Il s’agit d’un bioplastique qui est notamment capable de remplacer un grand nombre de plastiques d’origine pétrolière suivant les applications.
« Il est urgent de réduire notre empreinte carbone pour limiter le réchauffement climatique, il est donc nécessaire de trouver des solutions pour pallier l’impact de la chimie fossile » souligne le CEO. Et le PLA, en tant que plastique d’origine végétale (autrement appelé biosourcé), recyclable à l’infini, est un premier élément de réponse. « Il a exactement les mêmes propriétés lorsqu’il est recyclé que le polymère vierge. Il est très similaire au PET ou au polystyrène par exemple. On peut l’utiliser dans l’emballage alimentaire ou le secteur des fibres sans problème. Il y a même des utilisations où il est meilleur que les pétro-plastiques actuels, comme par exemple l’impression 3D. »

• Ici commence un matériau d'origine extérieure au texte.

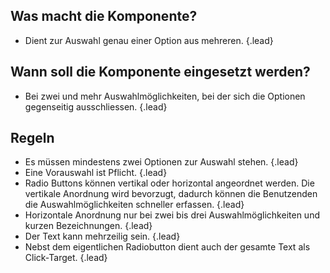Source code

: ## Was macht die Komponente?
*   Dient zur Auswahl genau einer Option aus mehreren. {.lead}

## Wann soll die Komponente eingesetzt werden?
*   Bei zwei und mehr Auswahlmöglichkeiten, bei der sich die Optionen gegenseitig ausschliessen. {.lead}

## Regeln
*   Es müssen mindestens zwei Optionen zur Auswahl stehen. {.lead}
*   Eine Vorauswahl ist Pflicht. {.lead}
*   Radio Buttons können vertikal oder horizontal angeordnet werden. Die vertikale Anordnung wird bevorzugt, dadurch können die Benutzenden die Auswahlmöglichkeiten schneller erfassen. {.lead}
*   Horizontale Anordnung nur bei zwei bis drei Auswahlmöglichkeiten und kurzen Bezeichnungen. {.lead}
*   Der Text kann mehrzeilig sein. {.lead}
*   Nebst dem eigentlichen Radiobutton dient auch der gesamte Text als Click-Target. {.lead}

Après la mise au point de son procédé via un projet pilote en Belgique, Futerro a construit une première usine, en Chine. « C’est la plus grande usine d’acide lactique au monde à ce jour, avec une capacité de 200 000 tonnes, et qui fonctionne à partir de maïs. Elle alimente l’usine Futerro qui, elle, fait le biopolymère, ou bioplastique, avec une capacité de 100 000 tonnes, faisant de cette unité la seconde plus importante capacité installée au monde » précise Frédéric Van Gansberghe.
Une usine unique au monde
Après avoir envisagé plusieurs lieux – une vingtaine de sites dans une dizaine de pays ! -, l’entreprise belge a choisi la Normandie et particulièrement le territoire de Caux Seine Agglo sur la zone de Port-Jérôme pour implanter son site industriel européen. Un investissement estimé à 500 000 000 euros, sur 26 hectares, sur lesquels Futerro compte construire les trois usines intégrées qui permettront la production d’acide lactique, sa transformation en PLA et le recyclage de ce même PLA en fin de vie, en vue de sa réutilisation. Accompagnement facilité notamment par l’AD Normandie, transport via la Seine, proximité du port havrais, écosystème dynamique, industries en voie de décarbonation… autant d’atouts que le territoire normand a su vendre, enrichi par les nombreuses terres agricoles, nécessaires à la production. « Il n’est pas question d’affamer la population » sourit Frédéric Van Gansberghe qui rappelle que « 80 % des terres servent aujourd’hui à faire de la viande. Or, nous sommes de plus en plus incités à réduire notre consommation. Mais le corps ayant besoin de protéines, on doit en trouver ailleurs…» Le blé répond à cette problématique puisqu’on y trouve de l’amidon – que l’on utilise pour faire du sucre et donc notre bioplastique, mais aussi des protéines et des fibres qui restent dans le secteur de l’alimentation.
Ce projet, unique au monde, se distingue par ailleurs de sa grande sœur chinoise par la création in situ d’une usine dédiée au recyclage. « Le PLA est un polymère qui a deux propriétés intéressantes en fin de vie : il peut être composté de manière industrielle et disparaître au bout de trois mois ou être recyclé pour refaire de l’acide lactique et donc finalement du PLA vierge. » Une innovation signée par l’entreprise belge et baptisée Loopla®, destinée à recycler, à terme, l’ensemble des PLA.
Autre élément différenciant : l’impact sur la planète. Dans un souci de cohérence, l’entreprise belge met un point d’honneur à avoir une empreinte carbone minimale.
« Nous générerons 80 % de carbone en moins qu’un polymère pétrolier via l’utilisation de carbone dit biogénique (issues de matières organiques renouvelables). Additionnellement, notre objectif, pour faire notre propre énergie à Port-Jérôme, serait d’utiliser du bois ou des matières végétales pour s’affranchir totalement du gaz et du pétrole, limitant encore plus l’empreinte carbone de nos produits » conclut le CEO.